Each record must be printed again exactly as it appears.

EXTRACTED DATA →
=== Begin Enclosure ===
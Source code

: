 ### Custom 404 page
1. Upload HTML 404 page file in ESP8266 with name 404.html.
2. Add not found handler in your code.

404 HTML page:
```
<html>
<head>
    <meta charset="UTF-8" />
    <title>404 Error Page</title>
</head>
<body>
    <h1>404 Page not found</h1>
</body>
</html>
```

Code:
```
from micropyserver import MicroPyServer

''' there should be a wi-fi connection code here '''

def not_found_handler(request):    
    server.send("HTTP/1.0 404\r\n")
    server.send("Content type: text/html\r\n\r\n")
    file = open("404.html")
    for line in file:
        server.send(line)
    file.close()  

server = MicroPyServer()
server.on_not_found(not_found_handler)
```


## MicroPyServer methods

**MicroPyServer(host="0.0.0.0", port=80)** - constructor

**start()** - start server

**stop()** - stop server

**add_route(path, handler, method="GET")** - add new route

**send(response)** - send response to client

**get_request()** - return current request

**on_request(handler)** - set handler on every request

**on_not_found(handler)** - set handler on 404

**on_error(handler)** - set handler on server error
=== End Enclosure ===
PROBLEM SOLUTION →
Source code

: ### Custom 404 page
1. Upload HTML 404 page file in ESP8266 with name 404.html.
2. Add not found handler in your code.

404 HTML page:
```
<html>
<head>
    <meta charset="UTF-8" />
    <title>404 Error Page</title>
</head>
<body>
    <h1>404 Page not found</h1>
</body>
</html>
```

Code:
```
from micropyserver import MicroPyServer

''' there should be a wi-fi connection code here '''

def not_found_handler(request):    
    server.send("HTTP/1.0 404\r\n")
    server.send("Content type: text/html\r\n\r\n")
    file = open("404.html")
    for line in file:
        server.send(line)
    file.close()  

server = MicroPyServer()
server.on_not_found(not_found_handler)
```


## MicroPyServer methods

**MicroPyServer(host="0.0.0.0", port=80)** - constructor

**start()** - start server

**stop()** - stop server

**add_route(path, handler, method="GET")** - add new route

**send(response)** - send response to client

**get_request()** - return current request

**on_request(handler)** - set handler on every request

**on_not_found(handler)** - set handler on 404

**on_error(handler)** - set handler on server error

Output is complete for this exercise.